BEGIN DATA SECTION
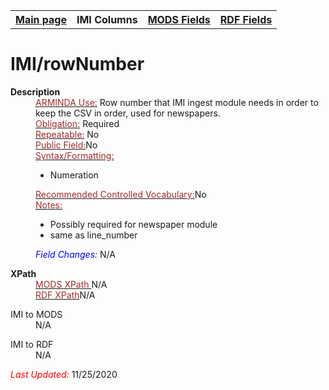 <!DOCTYPE html>
<html>

<body>
<table style="width:100%">
  <tr>
    <th><a href="index.md">Main page</a></th>
	<th>IMI Columns</th>
    <th><a href="MODS.md">MODS Fields</a></th>
    <th><a href="#">RDF Fields</a></th>
  </tr>
</table>



<h1>IMI/rowNumber</h1>
<dl>
  <dt><b>Description</b></dt>
  <dd><ins><font color="brown">ARMINDA Use:</font></ins> Row number that IMI ingest module needs in order to keep the CSV in order, used for newspapers.  </dd>
  <dd><ins><font color="brown">Obligation:</font></ins> Required</dd>
  <dd><ins><font color="brown">Repeatable:</font></ins> No</dd>
  <dd><ins><font color="brown">Public Field:</font></ins>No</dd>
  <dd><ins><font color="brown">Syntax/Formatting:</font></ins>
	<ul>
		<li>Numeration</li>
	</ul>
  </dd>
  <dd><ins><font color="brown">Recommended Controlled Vocabulary:</font></ins>No</dd>
  <dd><ins><font color="brown">Notes: </font></ins>
	<ul>
		<li>Possibly required for newspaper module</li>
		<li>same as line_number</li>
		</ul>
	</dd>
  <dd><font color="blue"><i>Field Changes: </i></font>N/A</dd>
</dl>
<dl>
<dl>
    <dt><b>XPath</b></dt>
	  <dd> <ins><font color="brown">MODS XPath </font></ins> N/A</dd>
		<dd> <ins><font color="brown">RDF XPath</font></ins>N/A</dd>
<dl>
	<dt>IMI to MODS</dt>
		<dd>N/A</dd>
</dl>
<dl>
	<dt>IMI to RDF</dt>
		<dd>N/A</dd>
</dl>
</dl>
	<p><font color="red"><i>Last Updated: </i></font>11/25/2020</p>
</dl>

</body>
</html>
END DATA SECTION
- [TO DO]: No picture belongs in the copy. Print every entry above exactly as it stands.

- [RESPONSE]:
 <!DOCTYPE html>
<html>

<body>
<table style="width:100%">
  <tr>
    <th><a href="index.md">Main page</a></th>
	<th>IMI Columns</th>
    <th><a href="MODS.md">MODS Fields</a></th>
    <th><a href="#">RDF Fields</a></th>
  </tr>
</table>



<h1>IMI/rowNumber</h1>
<dl>
  <dt><b>Description</b></dt>
  <dd><ins><font color="brown">ARMINDA Use:</font></ins> Row number that IMI ingest module needs in order to keep the CSV in order, used for newspapers.  </dd>
  <dd><ins><font color="brown">Obligation:</font></ins> Required</dd>
  <dd><ins><font color="brown">Repeatable:</font></ins> No</dd>
  <dd><ins><font color="brown">Public Field:</font></ins>No</dd>
  <dd><ins><font color="brown">Syntax/Formatting:</font></ins>
	<ul>
		<li>Numeration</li>
	</ul>
  </dd>
  <dd><ins><font color="brown">Recommended Controlled Vocabulary:</font></ins>No</dd>
  <dd><ins><font color="brown">Notes: </font></ins>
	<ul>
		<li>Possibly required for newspaper module</li>
		<li>same as line_number</li>
		</ul>
	</dd>
  <dd><font color="blue"><i>Field Changes: </i></font>N/A</dd>
</dl>
<dl>
<dl>
    <dt><b>XPath</b></dt>
	  <dd> <ins><font color="brown">MODS XPath </font></ins> N/A</dd>
		<dd> <ins><font color="brown">RDF XPath</font></ins>N/A</dd>
<dl>
	<dt>IMI to MODS</dt>
		<dd>N/A</dd>
</dl>
<dl>
	<dt>IMI to RDF</dt>
		<dd>N/A</dd>
</dl>
</dl>
	<p><font color="red"><i>Last Updated: </i></font>11/25/2020</p>
</dl>

</body>
</html>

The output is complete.